My niece and nephew are here for their summer holidays. Nonu, 5 years and Noni, 3 years are the best lucky charms that I have in my family along with my parents, wife and brother. When they are here, life looks so easy. I forget everything while just playing with them. They are the naughtiest children. Sometimes they just go out of your control and believe me you just feel helpless. But they are too good when are in light mood. I just love them.

Ankit would be leaving coming Saturday for Mumbai. He is joining ACC Cement there. But he would be there for couple of weeks only before he goes to Dharamshala permanently via another couple of weeks somewhere in Madhya Pradesh plant. There is a very unique bond between me and Ankit. Even if we don’t talk for any number of days, we still have a very good understanding and we are never out of sync of each other. We have grown up playing, fighting, loving, caring etc etc. We are always there for each other any time any cost. I cherish his company. I have been a little shy in relatives circle but he has always been a boy next door. I love his take on life. He thinks a lot before doing anything. He can be an extremely good leader of people provided he should groom his existing skills in practical scenarios. He is a little careless while at home. His room is always untidy. That was the major reason for our fights when we used to share a room at our previous house. He is in his closed room most of time, chatting, smsing or surfing net. Nevertheless I would really miss his company. He is great human being with some unrealistic spiritual skills. My good wishes are always with him.

-NKJ

Monday, June 16, 2008

That's a crow father

Following story reminded me of my previous blog on parents:

http://nitinkumarjain.blogspot.com/2008/05/my-parents-my-god.html

**************************************************************

An 80 year old man was sitting on the sofa in his house along with his 45 years old highly educated son. Suddenly a crow perched on their window.

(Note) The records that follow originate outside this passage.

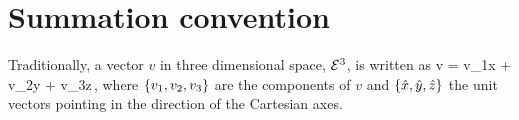 \section{Summation convention}
Traditionally, a vector $v$ in three dimensional space, $\mathcal{\mathcal{E}}^{3}$, is written as
\beq
v = v_1\hat x + v_2\hat y + v_3\hat z\,,
\eeq
where $\left\lbrace{v_1, v_2, v_3}\right\rbrace$ are the components of $v$ and $\left\lbrace{\hat x, \hat y, \hat z}\right\rbrace$ the unit vectors pointing in the direction of the Cartesian axes.



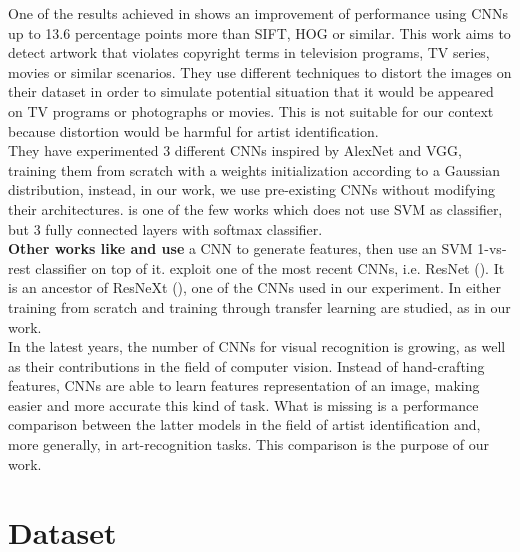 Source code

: \documentclass{article}
\begin{document}
One of the results achieved in \cite{hong2017} shows an improvement of performance using CNNs up to 13.6 percentage points more than SIFT, HOG or similar.  This work aims to detect artwork that violates copyright terms in television programs, TV series, movies or similar scenarios. They use different techniques to distort the images on their dataset in order to simulate potential situation that it would be appeared on TV programs or photographs or
movies. This is not suitable for our context because distortion would be harmful for artist identification.\\
They have experimented 3 different CNNs inspired by AlexNet and VGG, training them from scratch with a weights initialization according to a Gaussian distribution, instead, in our work, we use pre-existing CNNs without modifying their architectures. \cite{hong2017} is one of the few works which does not use SVM as classifier, but 3 fully connected layers with softmax classifier.\\
\textbf{Other works like \cite{Bar2014} and \cite{razavian2014} use} a CNN to generate features, then use an SVM 1-vs-rest classifier on top of it.
\cite{ArtistIdCNN406} exploit one of the most recent CNNs, i.e. ResNet (\cite{resnet}). It is an ancestor of ResNeXt (\cite{resneXt}), one of the CNNs used in our experiment. In \cite{ArtistIdCNN406} either training from scratch and training through transfer learning are studied,  as in our work.
\\

In the latest years, the number of CNNs for visual recognition is growing, as well as their contributions in the field of computer vision. Instead of hand-crafting features, CNNs are able to learn features representation of an image, making easier and more accurate this kind of task. What is missing is a performance comparison between the latter models in the field of artist identification and, more generally, in art-recognition tasks. This comparison is the purpose of our work.


\section{Dataset}\label{dataset}
\end{document}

The Father asked his Son, "What is this?"

The Son replied "It is a crow".

After a few minutes, the Father asked his Son the 2nd time, "What is this?"

The Son said "Father, I have just now told you "It's a crow".

After a little while, the old Father again asked his Son the 3rd time, “What is this?"

At this time some expression of irritation was felt in the Son's tone when he said to his Father with a rebuff. "It's a crow, a crow, a crow".

A little after, the Father again asked his Son the 4th time, "What is this?"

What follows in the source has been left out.